One benefit of a thread pool over creating a new thread for each task is that thread creation and destruction overhead is restricted to the initial creation of the pool, which may result in better performance and better system stability. Creating and destroying a thread and its associated resources can be an expensive process in terms of time. An excessive number of threads in reserve, however, wastes memory, and context-switching between the runnable threads invokes performance penalties. A socket connection to another network host, which might take many CPU cycles to drop and re-establish, can be maintained more efficiently by associating it with a thread that lives over the course of more than one network transaction.

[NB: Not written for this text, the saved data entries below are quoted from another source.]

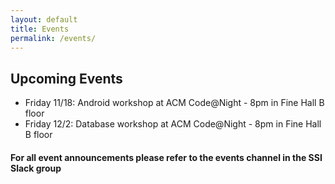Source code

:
 ```yaml
---
layout: default
title: Events
permalink: /events/
---
```


## Upcoming Events

* Friday 11/18: Android workshop at ACM Code@Night - 8pm in Fine Hall B floor
* Friday 12/2: Database workshop at ACM Code@Night - 8pm in Fine Hall B floor

#### For all event announcements please refer to the events channel in the SSI Slack group

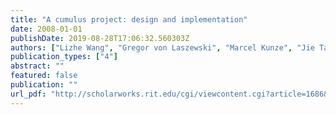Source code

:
 ```yaml
---
title: "A cumulus project: design and implementation"
date: 2008-01-01
publishDate: 2019-08-28T17:06:32.560303Z
authors: ["Lizhe Wang", "Gregor von Laszewski", "Marcel Kunze", "Jie Tao"]
publication_types: ["4"]
abstract: ""
featured: false
publication: ""
url_pdf: "http://scholarworks.rit.edu/cgi/viewcontent.cgi?article=1686&context=article"
---
```


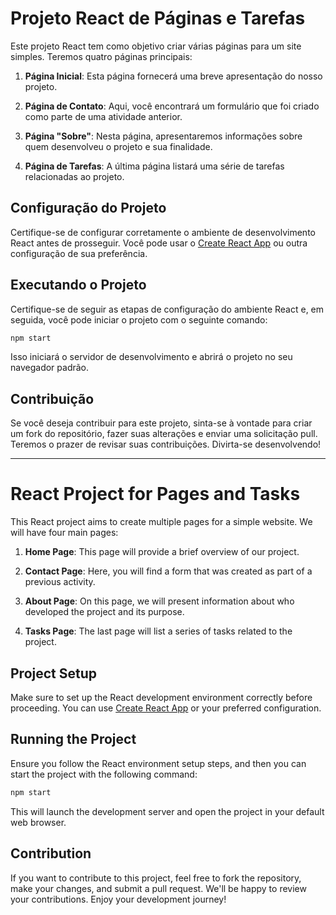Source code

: # Projeto React de Páginas e Tarefas

Este projeto React tem como objetivo criar várias páginas para um site simples. Teremos quatro páginas principais:

1. **Página Inicial**: Esta página fornecerá uma breve apresentação do nosso projeto.

2. **Página de Contato**: Aqui, você encontrará um formulário que foi criado como parte de uma atividade anterior.

3. **Página "Sobre"**: Nesta página, apresentaremos informações sobre quem desenvolveu o projeto e sua finalidade.

4. **Página de Tarefas**: A última página listará uma série de tarefas relacionadas ao projeto.

## Configuração do Projeto

Certifique-se de configurar corretamente o ambiente de desenvolvimento React antes de prosseguir. Você pode usar o [Create React App](https://reactjs.org/docs/create-a-new-react-app.html) ou outra configuração de sua preferência.

## Executando o Projeto

Certifique-se de seguir as etapas de configuração do ambiente React e, em seguida, você pode iniciar o projeto com o seguinte comando:

```bash
npm start
```

Isso iniciará o servidor de desenvolvimento e abrirá o projeto no seu navegador padrão.

## Contribuição

Se você deseja contribuir para este projeto, sinta-se à vontade para criar um fork do repositório, fazer suas alterações e enviar uma solicitação pull. Teremos o prazer de revisar suas contribuições.
Divirta-se desenvolvendo!

<hr/>

# React Project for Pages and Tasks

This React project aims to create multiple pages for a simple website. We will have four main pages:

1. **Home Page**: This page will provide a brief overview of our project.

2. **Contact Page**: Here, you will find a form that was created as part of a previous activity.

3. **About Page**: On this page, we will present information about who developed the project and its purpose.

4. **Tasks Page**: The last page will list a series of tasks related to the project.

## Project Setup

Make sure to set up the React development environment correctly before proceeding. You can use [Create React App](https://reactjs.org/docs/create-a-new-react-app.html) or your preferred configuration.

## Running the Project

Ensure you follow the React environment setup steps, and then you can start the project with the following command:

```bash
npm start
```

This will launch the development server and open the project in your default web browser.

## Contribution

If you want to contribute to this project, feel free to fork the repository, make your changes, and submit a pull request. We'll be happy to review your contributions.
Enjoy your development journey!
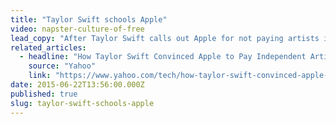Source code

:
 ```yaml
---
title: "Taylor Swift schools Apple"
video: napster-culture-of-free
lead_copy: "After Taylor Swift calls out Apple for not paying artists in its streaming service, the company reverses itself. Don't forget, it all started with Napster..."
related_articles:
  - headline: "How Taylor Swift Convinced Apple to Pay Independent Artists"
    source: "Yahoo"
    link: "https://www.yahoo.com/tech/how-taylor-swift-convinced-apple-to-pay-122081998994.html"
date: 2015-06-22T13:56:00.000Z
published: true
slug: taylor-swift-schools-apple
---
```


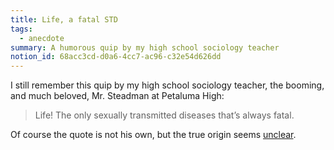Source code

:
 ```yaml
---
title: Life, a fatal STD
tags:
  - anecdote
summary: A humorous quip by my high school sociology teacher
notion_id: 68acc3cd-d0a6-4cc7-ac96-c32e54d626dd
---
```

I still remember this quip by my high school sociology teacher, the booming, and much beloved, Mr. Steadman at Petaluma High:

> Life! The only sexually transmitted diseases that’s always fatal.

Of course the quote is not his own, but the true origin seems [unclear](https://quoteinvestigator.com/2017/01/29/life/?amp=1).

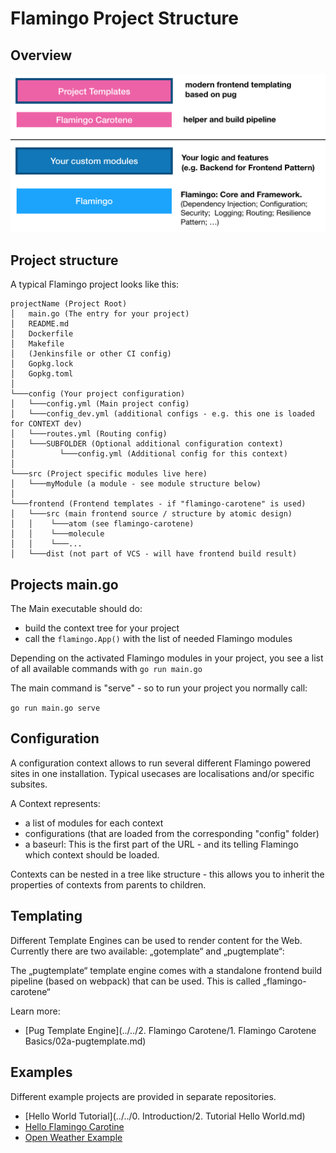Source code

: # Flamingo Project Structure

## Overview

![project overview](flamingo-project-overview.png)

## Project structure

A typical Flamingo project looks like this:

```
projectName (Project Root)
│   main.go (The entry for your project)
│   README.md
│   Dockerfile
│   Makefile
│   (Jenkinsfile or other CI config)
│   Gopkg.lock
│   Gopkg.toml
│
└───config (Your project configuration)
│   └───config.yml (Main project config)
│   └───config_dev.yml (additional configs - e.g. this one is loaded for CONTEXT dev)
│   └───routes.yml (Routing config)
│   └───SUBFOLDER (Optional additional configuration context)
│          └───config.yml (Additional config for this context)       
│   
└───src (Project specific modules live here)
│   └───myModule (a module - see module structure below)
│
└───frontend (Frontend templates - if "flamingo-carotene" is used)
│   └───src (main frontend source / structure by atomic design)
│   │    └───atom (see flamingo-carotene)
│   │    └───molecule
│   │    └───...
│   └───dist (not part of VCS - will have frontend build result)

```

## Projects main.go

The Main executable should do:

* build the context tree for your project
* call the `flamingo.App()` with the list of needed Flamingo modules

Depending on the activated Flamingo modules in your project, you see a list of all available commands with
`go run main.go`

The main command is "serve" - so to run your project you normally call:

`go run main.go serve`

## Configuration

A configuration context allows to run several different Flamingo powered sites in one installation.
Typical usecases are localisations and/or specific subsites.

A Context represents:

* a list of modules for each context
* configurations (that are loaded from the corresponding "config" folder)
* a baseurl: This is the first part of the URL - and its telling Flamingo which context should be loaded.

Contexts can be nested in a tree like structure - this allows you to inherit the properties of contexts from parents to children.

## Templating

Different Template Engines can be used to render content for the Web.   
Currently there are two available: „gotemplate“ and „pugtemplate“:

The „pugtemplate“ template engine comes with a standalone frontend build pipeline (based on webpack) that can be used. This is called „flamingo-carotene“

Learn more:

* [Pug Template Engine](../../2. Flamingo Carotene/1. Flamingo Carotene Basics/02a-pugtemplate.md)

## Examples

Different example projects are provided in separate repositories.

[todo]: <> (list of example projects!)

* [Hello World Tutorial](../../0. Introduction/2. Tutorial Hello World.md)
* [Hello Flamingo Carotine]()
* [Open Weather Example]()
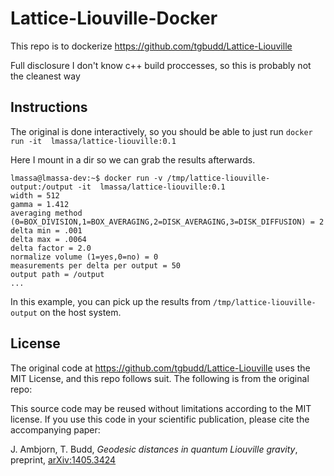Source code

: # Lattice-Liouville-Docker

This repo is to dockerize https://github.com/tgbudd/Lattice-Liouville

Full disclosure I don't know c++ build proccesses, so this is probably not the cleanest way

## Instructions

The original is done interactively, so you should be able to just run `docker run -it  lmassa/lattice-liouville:0.1`

Here I mount in a dir so we can grab the results afterwards.
```
lmassa@lmassa-dev:~$ docker run -v /tmp/lattice-liouville-output:/output -it  lmassa/lattice-liouville:0.1
width = 512
gamma = 1.412
averaging method (0=BOX_DIVISION,1=BOX_AVERAGING,2=DISK_AVERAGING,3=DISK_DIFFUSION) = 2
delta min = .001
delta max = .0064
delta factor = 2.0
normalize volume (1=yes,0=no) = 0
measurements per delta per output = 50
output path = /output
...
```

In this example, you can pick up the results from `/tmp/lattice-liouville-output` on the host system.

## License

The original code at https://github.com/tgbudd/Lattice-Liouville uses the MIT License, and this repo follows suit. The following is from the original repo:

This source code may be reused without limitations according to the MIT license. If you use this code in your scientific publication, please cite the accompanying paper:

J. Ambjorn, T. Budd, *Geodesic distances in quantum Liouville gravity*, preprint, [arXiv:1405.3424](http://arxiv.org/abs/1405.3424)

Using a thread pool may be useful even putting aside thread startup time. There are implementations of thread pools that make it trivial to queue up work, control concurrency and sync threads at a higher level than can be done easily when manually managing threads.[4][5] In these cases the performance benefits of use may be secondary.

Typically, a thread pool executes on a single computer. However, thread pools are conceptually related to server farms in which a master process, which might be a thread pool itself, distributes tasks to worker processes on different computers, in order to increase the overall throughput. Embarrassingly parallel problems are highly amenable to this approach.[citation needed]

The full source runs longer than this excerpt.